RS: "Well, what are they?"
DAVID
THATCHER: "They're a part of speech. Let me give you some examples
first and perhaps make it easier for you: around, at, before, past,
upward, up, in, on. And their job in a sentence is to link or relate
one part of a sentence to another. And so you can see them as the
connective tissue of language. If you say 'I went the cinema my friend
the evening the twenty-fifth,' it resembles a pile of loose bricks."
AA: "It sounds like a text message, actually."
DAVID
THATCHER: "That's right, for brevity. But when the prepositions are
added -- 'I went to the cinema with my friend on the evening of the
twenty-fifth' -- the bricks are fastened together."
RS: "Why have they been such a problem?"
DAVID
THATCHER: "I think people, perhaps they don't read as much or they are
careless about their use. Let me take an example that you've probably
heard of. People now say bored of."
AA: "Instead of?"
DAVID
THATCHER: "Instead of bored -- the older prepositions were bored by or
bored with. You see, what will happen is that bored of will probably
get established. To people of my generation it sounds wrong, it sounds
incorrect."
RS: "How do you go about learning the correct use of prepositions?"
DAVID THATCHER: "I think one way might be to read the good writers, who will rarely make an error of this kind.
And a bad way is to listen to interviews with athletes and sports
people or even sports commentators. They are very careless about the
way they use these terms. And people just simply copy what they hear."
AA:
"Now for people learning English, prepositions create a sort of a
special challenge because of phrasal verbs and the fact that a term,
let's say, like to set up, set down, set aside, all mean completely
different things."
DAVID THATCHER: "That's right. You just have
to learn what the speakers use. The phrasal verb might be to fall out
with somebody, which means to quarrel or to disagree. 'I would put up
with that' means to tolerate. Or to stand up to somebody is to resist
somebody and so on. To turn something down is to refuse. All these have
to be learned independently without any rules to guide you."
AA: "And then there's also context, because these phrasal verbs tend to be more informal, more casual -- "
DAVID
THATCHER: "Yes, I think so. And I think one should make the distinction
between written and spoken English, so that what would be unacceptable
in written English would be perfectly allowable in speaking."
AA: "In a meeting or in a ... "
DAVID
THATCHER: "A meeting, that's right, or off the cuff. I mean, many of
these mistakes occur -- and perhaps I'm being too strict sometimes
because people make these mistakes when they're speaking off the cuff,
without preparation and so on. But if they're writing, they should have
time to think about what they're putting down on paper and to revise
it, or to show it to somebody else for a second opinion, and so on and
so forth. So there should be ways of eliminating mistakes of this kind.
"Can I ask you a question?

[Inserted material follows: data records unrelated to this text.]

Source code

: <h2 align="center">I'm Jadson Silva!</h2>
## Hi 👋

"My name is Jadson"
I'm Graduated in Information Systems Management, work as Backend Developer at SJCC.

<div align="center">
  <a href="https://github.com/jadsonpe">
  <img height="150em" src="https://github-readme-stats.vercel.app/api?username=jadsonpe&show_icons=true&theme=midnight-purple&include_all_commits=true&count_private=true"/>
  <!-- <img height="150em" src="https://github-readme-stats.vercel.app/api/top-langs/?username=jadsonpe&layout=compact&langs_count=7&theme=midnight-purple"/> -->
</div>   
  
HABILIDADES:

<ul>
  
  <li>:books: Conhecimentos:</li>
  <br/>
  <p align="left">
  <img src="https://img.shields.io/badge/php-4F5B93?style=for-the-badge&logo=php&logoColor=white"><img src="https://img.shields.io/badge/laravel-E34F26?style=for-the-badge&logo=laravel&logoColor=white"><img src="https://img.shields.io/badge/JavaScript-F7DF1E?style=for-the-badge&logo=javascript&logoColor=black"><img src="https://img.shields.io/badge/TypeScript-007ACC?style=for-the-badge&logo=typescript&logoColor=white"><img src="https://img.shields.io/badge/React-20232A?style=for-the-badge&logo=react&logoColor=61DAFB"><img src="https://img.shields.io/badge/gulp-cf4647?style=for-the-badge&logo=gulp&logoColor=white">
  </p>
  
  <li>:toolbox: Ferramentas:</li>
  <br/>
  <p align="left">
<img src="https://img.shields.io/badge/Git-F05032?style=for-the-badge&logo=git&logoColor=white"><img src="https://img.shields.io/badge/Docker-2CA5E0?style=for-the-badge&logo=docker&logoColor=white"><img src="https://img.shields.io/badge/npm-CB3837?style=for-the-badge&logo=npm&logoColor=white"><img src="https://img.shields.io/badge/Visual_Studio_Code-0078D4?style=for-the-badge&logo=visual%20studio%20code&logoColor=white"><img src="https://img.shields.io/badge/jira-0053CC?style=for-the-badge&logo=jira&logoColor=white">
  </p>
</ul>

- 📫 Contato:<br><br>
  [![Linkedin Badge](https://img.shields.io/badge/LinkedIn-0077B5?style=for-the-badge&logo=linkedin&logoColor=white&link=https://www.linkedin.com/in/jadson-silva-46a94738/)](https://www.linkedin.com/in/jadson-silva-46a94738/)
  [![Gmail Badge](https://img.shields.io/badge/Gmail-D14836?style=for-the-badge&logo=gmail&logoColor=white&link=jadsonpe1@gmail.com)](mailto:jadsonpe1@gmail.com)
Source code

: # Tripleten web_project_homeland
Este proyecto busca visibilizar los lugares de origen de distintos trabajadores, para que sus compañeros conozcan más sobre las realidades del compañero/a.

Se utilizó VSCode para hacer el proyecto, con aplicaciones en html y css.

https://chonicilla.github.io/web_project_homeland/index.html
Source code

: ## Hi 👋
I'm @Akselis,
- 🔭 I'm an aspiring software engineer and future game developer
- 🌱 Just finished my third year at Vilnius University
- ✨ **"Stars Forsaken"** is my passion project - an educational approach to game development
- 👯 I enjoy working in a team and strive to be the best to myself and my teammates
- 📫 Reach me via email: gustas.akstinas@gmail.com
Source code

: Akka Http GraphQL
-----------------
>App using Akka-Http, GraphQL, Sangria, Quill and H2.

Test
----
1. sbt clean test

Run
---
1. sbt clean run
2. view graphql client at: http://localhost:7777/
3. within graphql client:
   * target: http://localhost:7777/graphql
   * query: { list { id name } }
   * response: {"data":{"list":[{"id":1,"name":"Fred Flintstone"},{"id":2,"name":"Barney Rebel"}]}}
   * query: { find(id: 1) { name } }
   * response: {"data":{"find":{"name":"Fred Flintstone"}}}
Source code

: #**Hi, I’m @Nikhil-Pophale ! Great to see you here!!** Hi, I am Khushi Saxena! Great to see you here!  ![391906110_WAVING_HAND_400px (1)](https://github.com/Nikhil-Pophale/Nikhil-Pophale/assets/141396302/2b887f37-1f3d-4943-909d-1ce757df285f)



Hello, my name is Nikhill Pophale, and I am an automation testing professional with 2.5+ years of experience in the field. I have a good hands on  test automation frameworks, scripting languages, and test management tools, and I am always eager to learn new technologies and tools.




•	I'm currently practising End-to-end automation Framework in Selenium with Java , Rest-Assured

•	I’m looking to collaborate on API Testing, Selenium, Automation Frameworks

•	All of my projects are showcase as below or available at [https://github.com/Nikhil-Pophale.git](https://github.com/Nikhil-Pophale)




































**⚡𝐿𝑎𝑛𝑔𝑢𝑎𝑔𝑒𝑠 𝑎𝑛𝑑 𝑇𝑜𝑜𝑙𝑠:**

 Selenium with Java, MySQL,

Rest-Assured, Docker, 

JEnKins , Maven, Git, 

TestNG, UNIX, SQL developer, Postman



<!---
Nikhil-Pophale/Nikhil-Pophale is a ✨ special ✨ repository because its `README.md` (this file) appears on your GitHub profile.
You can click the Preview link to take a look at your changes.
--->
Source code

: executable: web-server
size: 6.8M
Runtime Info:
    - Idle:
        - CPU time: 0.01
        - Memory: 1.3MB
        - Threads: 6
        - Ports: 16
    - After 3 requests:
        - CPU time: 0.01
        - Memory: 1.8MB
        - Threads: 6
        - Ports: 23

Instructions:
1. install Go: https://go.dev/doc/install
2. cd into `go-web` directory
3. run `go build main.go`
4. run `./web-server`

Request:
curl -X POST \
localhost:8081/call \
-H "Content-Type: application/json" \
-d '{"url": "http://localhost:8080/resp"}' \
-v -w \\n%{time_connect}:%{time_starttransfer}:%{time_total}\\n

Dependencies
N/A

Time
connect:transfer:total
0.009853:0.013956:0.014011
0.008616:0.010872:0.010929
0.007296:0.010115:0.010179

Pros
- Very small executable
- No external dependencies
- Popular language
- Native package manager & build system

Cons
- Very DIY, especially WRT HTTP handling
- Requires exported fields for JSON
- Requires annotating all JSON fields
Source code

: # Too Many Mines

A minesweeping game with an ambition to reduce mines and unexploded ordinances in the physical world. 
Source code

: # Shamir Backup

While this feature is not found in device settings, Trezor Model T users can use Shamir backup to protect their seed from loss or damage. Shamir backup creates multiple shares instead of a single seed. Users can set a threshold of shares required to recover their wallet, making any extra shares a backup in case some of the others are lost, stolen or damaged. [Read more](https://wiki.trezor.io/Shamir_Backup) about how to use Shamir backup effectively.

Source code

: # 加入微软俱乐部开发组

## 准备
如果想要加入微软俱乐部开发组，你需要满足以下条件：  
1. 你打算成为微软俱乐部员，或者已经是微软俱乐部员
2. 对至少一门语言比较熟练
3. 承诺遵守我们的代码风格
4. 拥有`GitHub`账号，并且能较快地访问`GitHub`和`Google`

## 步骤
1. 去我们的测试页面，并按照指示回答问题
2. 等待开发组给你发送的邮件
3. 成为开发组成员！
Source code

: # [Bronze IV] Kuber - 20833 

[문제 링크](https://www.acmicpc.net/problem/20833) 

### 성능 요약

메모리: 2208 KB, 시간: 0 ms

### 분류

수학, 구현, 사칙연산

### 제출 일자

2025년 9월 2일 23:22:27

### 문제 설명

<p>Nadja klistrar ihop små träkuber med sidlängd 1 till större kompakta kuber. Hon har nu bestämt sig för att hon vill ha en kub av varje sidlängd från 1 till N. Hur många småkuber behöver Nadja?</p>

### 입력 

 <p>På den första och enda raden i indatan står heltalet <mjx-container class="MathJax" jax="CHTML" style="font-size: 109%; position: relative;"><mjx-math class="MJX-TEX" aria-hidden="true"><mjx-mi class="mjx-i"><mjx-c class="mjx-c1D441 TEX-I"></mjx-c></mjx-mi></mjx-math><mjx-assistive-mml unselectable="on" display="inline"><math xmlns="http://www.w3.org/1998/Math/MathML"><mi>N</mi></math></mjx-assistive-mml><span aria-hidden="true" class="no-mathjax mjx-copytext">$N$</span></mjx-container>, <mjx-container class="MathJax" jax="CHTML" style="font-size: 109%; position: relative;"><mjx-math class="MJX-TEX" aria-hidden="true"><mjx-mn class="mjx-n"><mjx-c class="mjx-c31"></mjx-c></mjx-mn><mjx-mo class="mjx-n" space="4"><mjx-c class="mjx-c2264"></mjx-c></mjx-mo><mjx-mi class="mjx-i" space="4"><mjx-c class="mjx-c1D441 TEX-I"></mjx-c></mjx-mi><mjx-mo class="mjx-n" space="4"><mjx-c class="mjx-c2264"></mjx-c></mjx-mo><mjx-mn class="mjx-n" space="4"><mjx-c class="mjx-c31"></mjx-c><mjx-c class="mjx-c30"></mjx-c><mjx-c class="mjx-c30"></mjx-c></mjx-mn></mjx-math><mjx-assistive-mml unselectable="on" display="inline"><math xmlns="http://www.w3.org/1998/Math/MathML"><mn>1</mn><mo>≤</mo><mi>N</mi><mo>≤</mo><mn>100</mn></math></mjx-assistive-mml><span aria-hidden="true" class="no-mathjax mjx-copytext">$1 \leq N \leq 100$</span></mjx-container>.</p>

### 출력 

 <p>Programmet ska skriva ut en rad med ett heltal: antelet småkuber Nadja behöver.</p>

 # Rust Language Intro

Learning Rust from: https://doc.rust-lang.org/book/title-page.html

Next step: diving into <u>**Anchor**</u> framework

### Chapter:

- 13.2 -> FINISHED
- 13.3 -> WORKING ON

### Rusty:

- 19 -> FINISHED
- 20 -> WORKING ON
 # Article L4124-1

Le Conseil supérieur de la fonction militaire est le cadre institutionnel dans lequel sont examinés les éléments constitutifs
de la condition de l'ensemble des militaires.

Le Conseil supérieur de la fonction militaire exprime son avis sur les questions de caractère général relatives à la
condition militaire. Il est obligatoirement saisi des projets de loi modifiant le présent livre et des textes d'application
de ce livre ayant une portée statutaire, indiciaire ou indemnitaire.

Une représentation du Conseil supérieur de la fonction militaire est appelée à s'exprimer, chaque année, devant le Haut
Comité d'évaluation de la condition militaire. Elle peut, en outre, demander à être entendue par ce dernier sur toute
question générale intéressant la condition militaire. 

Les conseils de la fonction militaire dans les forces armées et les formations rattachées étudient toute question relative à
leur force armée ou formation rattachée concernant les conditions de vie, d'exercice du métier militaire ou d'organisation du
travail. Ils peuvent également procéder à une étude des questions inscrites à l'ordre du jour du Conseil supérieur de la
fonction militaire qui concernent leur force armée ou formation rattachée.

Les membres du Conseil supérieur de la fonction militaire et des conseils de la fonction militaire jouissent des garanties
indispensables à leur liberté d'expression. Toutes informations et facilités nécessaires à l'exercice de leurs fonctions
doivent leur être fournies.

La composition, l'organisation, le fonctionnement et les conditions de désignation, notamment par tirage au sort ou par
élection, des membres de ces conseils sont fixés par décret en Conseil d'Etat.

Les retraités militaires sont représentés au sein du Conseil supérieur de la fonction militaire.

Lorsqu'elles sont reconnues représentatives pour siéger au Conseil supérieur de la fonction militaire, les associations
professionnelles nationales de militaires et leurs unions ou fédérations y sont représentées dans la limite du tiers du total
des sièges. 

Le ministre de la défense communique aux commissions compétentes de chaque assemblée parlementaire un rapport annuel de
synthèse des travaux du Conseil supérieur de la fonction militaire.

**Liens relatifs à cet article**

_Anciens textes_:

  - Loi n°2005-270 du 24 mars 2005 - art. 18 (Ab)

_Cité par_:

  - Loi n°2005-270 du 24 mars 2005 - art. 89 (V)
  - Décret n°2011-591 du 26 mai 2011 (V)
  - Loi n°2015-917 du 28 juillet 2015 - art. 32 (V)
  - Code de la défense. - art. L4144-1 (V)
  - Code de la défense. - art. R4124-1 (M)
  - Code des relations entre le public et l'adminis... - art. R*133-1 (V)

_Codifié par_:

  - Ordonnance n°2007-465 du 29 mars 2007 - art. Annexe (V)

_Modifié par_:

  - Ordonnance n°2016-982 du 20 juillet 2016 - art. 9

Do you say you congratulate somebody on something, or do you congratulate them for something?"
AA: "I say on -- yeah. 'Congratulations on your promotion'? I mean, that sounds ... "
RS: "Congratulations for your promotion?"
AA: "I'd say on."
DAVID
THATCHER: "What you will hear a lot is congratulations for. For is one
of these cuckoo prepositions that come in and disturb all the other
birds in the nest and knock them away."
AA: "Wait, so what do you say?"
DAVID THATCHER: "I would say that on is the standard way, but there's no doubt that for is elbowing its way
in and might replace on in the course of time. So only time will tell
whether on will disappear. And that happens many times, that words that
were acceptable at one time have ceased to be so."
AA: David
Thatcher in British Columbia, Canada, has written "Saving Our
Prepositions: A Guide for the Perplexed." It's a free book that can be
downloaded at savingourprepositions.com.
RS: And that's WORDMASTER for this week -- archived at voanews.com/wordmaster. With Avi Arditti, I'm Rosanne Skirble.